She had removed the word
simple
from her vocabulary decades ago. The barn apartment, though nothing more than a few
small rooms and a poor excuse for a kitchen and a bathroom, now looked ready to host
Ralph Lauren and his entire sun-kissed family. There was a queen-size bed with a mahogany
wood frame covered in down comforters and navy and cream blankets, an oversize farm
table with hand-carved benches, a navy velvet couch with ten equestrian-themed throw
pillows, thick braided rugs, a wall covered in brown velvet riding hats, a candle-burning
chandelier, two fire extinguishers for said candle-burning chandelier, and a wall
of family photos.

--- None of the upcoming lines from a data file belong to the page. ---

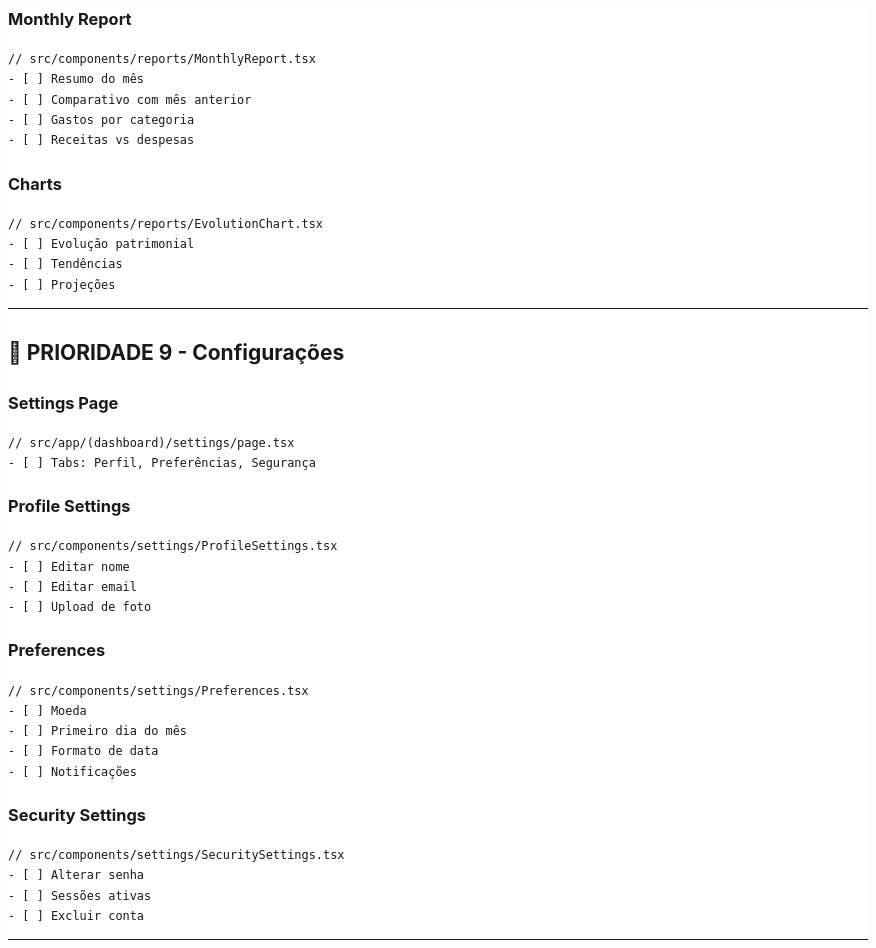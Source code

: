 ### Monthly Report

```tsx
// src/components/reports/MonthlyReport.tsx
- [ ] Resumo do mês
- [ ] Comparativo com mês anterior
- [ ] Gastos por categoria
- [ ] Receitas vs despesas
```

### Charts

```tsx
// src/components/reports/EvolutionChart.tsx
- [ ] Evolução patrimonial
- [ ] Tendências
- [ ] Projeções
```

---

## 🎯 PRIORIDADE 9 - Configurações

### Settings Page

```tsx
// src/app/(dashboard)/settings/page.tsx
- [ ] Tabs: Perfil, Preferências, Segurança
```

### Profile Settings

```tsx
// src/components/settings/ProfileSettings.tsx
- [ ] Editar nome
- [ ] Editar email
- [ ] Upload de foto
```

### Preferences

```tsx
// src/components/settings/Preferences.tsx
- [ ] Moeda
- [ ] Primeiro dia do mês
- [ ] Formato de data
- [ ] Notificações
```

### Security Settings

```tsx
// src/components/settings/SecuritySettings.tsx
- [ ] Alterar senha
- [ ] Sessões ativas
- [ ] Excluir conta
```

---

The last part sounds awfully quaint and sentimental, but it was
mostly glamour shots of my mother with slightly lifted eyes that screamed, “I’m watching
you!,” pictures of my
dad making judgmental faces, my Wellesley graduation photo, and a few snaps from high
school of me looking gangly and awkward while my sister Payton posed like a Swedish
supermodel. Those would have to go.

It’s not that I wasn’t well-rounded in high school; I was. I was yearbook editor,
co-captain of the field hockey team, took difficult classes, and had a series of cute
boyfriends with good abs, dreamy eyes, and SUVs. It’s just that Payton had already
done all that, but better, and by the time I got there, my golden sister had set an
impossibly high standard.

Payton was incredibly popular, in part because she was so pretty and mostly because
she was so scary. She was fantastic at sports, got great grades without trying, always
had a tan, and dated a very popular lacrosse player named Dean McLaughlin, who looked
like a man at seventeen and called her babe. He used to bench press Payton during
their lacrosse practices and even modeled for the Abercrombie & Fitch catalog his
summer between high school and college. I loved him. I made a collage of his Abercrombie
pictures and hid it behind my desk but Payton found it and presented it to Dean right
in front of me. I laughed it off, excused myself from the table, and cried until my
eyes looked like two fireballs stuck in my face.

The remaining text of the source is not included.